Voltage Transformer for Protection
Voltage transformers are also used in protection applications. When a voltage transformer is used in protection, then it focuses on reliability during fault conditions in the system. In protection system, voltage transformer provides a reference voltage required by the protection relays to operate.
Accuracy Class of Voltage Transformer
For a voltage transformer, accuracy class can be defined as the maximum permissible error under normal operating conditions. The accuracy class of voltage transformer has impact on meter readings when VT is used for metering and relay operation when VT is used for protection.
When voltage transformer is used for metering purposes, then high accuracy is required. The standard accuracy classes for metering voltage transformer are 0.1, 0.2, 0.5, and 1.0. Here the number represents the percentage ratio error limit at the rated voltage and burden. The following table gives the maximum ratio error and maximum phase displacement for these classes −
| Accuracy Class | Max Ratio Error | Max Phase Displacement |
|---|---|---|
| 0.1 | ± 0.1 % | ± 5 minutes |
| 0.2 | ± 0.2 % | ± 10 minutes |
| 0.5 | ± 0.5 % | ± 20 minutes |
| 1.0 | ± 1.0 % | ± 40 minutes |
In Indian electrical substations, the following are some recommendations for metering voltage transformers −
- Accuracy class 0.2 is used as standard for ABT (Availability-Based Tariff) and SEM (Special Energy Meters) at inter-utility scale.
- Accuracy class 0.5 can be used for load survey meters and PQ meters inside the utilities.
On the other hand, the accuracy during fault condition is more important for protection voltage transformers. Two standard accuracy classes are used for protection VTs which are 3P and 6P, where P stands for Protection.

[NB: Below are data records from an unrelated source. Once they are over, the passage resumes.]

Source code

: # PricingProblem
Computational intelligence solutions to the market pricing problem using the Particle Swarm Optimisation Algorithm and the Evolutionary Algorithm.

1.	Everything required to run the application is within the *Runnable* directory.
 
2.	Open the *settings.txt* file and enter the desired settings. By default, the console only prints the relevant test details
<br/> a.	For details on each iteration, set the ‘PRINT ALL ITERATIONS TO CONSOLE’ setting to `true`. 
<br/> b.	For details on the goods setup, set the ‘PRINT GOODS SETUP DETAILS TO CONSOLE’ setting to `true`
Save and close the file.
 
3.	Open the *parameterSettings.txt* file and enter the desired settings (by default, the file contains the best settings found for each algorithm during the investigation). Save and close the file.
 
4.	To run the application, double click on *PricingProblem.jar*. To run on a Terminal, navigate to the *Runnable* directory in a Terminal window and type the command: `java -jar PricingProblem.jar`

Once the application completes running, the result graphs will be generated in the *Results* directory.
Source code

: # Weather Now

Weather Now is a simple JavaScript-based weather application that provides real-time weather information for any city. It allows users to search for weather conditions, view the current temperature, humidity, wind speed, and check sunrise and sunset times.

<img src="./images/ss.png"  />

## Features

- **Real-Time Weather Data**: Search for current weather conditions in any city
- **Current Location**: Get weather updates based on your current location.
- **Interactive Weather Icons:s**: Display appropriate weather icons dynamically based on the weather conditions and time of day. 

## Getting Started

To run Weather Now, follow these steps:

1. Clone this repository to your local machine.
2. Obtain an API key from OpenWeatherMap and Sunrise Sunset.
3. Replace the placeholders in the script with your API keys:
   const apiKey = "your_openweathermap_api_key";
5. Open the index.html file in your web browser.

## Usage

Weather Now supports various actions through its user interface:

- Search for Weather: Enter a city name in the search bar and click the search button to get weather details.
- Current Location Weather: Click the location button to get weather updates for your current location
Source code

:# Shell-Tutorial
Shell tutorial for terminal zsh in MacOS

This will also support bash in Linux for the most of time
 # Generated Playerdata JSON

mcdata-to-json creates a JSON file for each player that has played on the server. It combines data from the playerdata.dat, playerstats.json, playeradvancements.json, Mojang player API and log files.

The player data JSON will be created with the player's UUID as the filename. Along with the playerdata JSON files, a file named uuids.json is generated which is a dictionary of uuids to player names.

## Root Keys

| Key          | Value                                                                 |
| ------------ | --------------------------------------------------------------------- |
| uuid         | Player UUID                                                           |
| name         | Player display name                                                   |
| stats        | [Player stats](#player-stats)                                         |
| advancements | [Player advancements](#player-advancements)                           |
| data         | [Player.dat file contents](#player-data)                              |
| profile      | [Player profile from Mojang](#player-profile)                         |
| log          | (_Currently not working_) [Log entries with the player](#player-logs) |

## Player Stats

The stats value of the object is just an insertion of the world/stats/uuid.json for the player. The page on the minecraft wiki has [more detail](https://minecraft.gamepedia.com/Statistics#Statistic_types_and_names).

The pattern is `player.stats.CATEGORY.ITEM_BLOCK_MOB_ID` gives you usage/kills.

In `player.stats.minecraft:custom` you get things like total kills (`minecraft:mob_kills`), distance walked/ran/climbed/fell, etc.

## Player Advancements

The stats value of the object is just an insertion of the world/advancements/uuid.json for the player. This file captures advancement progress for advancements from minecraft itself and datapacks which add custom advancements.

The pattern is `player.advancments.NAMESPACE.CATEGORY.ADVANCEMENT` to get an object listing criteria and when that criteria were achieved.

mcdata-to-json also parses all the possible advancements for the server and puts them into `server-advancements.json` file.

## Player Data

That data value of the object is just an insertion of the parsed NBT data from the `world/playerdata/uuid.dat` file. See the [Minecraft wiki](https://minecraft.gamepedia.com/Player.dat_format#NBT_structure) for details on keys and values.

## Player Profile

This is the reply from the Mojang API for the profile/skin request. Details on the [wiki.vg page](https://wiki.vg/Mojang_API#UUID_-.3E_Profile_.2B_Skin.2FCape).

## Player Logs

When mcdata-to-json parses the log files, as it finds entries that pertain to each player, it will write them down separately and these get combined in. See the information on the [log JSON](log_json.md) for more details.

The following table provides protection accuracy classes their ratio error and phase displacement −
| Accuracy Class | Ratio Error | Phase Displacement |
|---|---|---|
| 3P | ± 3 % | ± 120 minutes |
| 6P | ± 6 % | ± 240 minutes |
In Indian substations, these accuracy classes for VTs are recommended as follows −
- The accuracy class 3P is used in critical applications such as distance protection, directional protection, etc.
- The accuracy class 6P can be used for less sensitive protection schemes such as over- or under-voltage protection.
Types of Voltage Transformers
The following two types of voltage transformers are mainly used based on the system voltage class and application requirements −
- EMVT (Electromagnetic Voltage Transformer) − This type of voltage transformer is primarily used in low-voltage or medium voltage substations.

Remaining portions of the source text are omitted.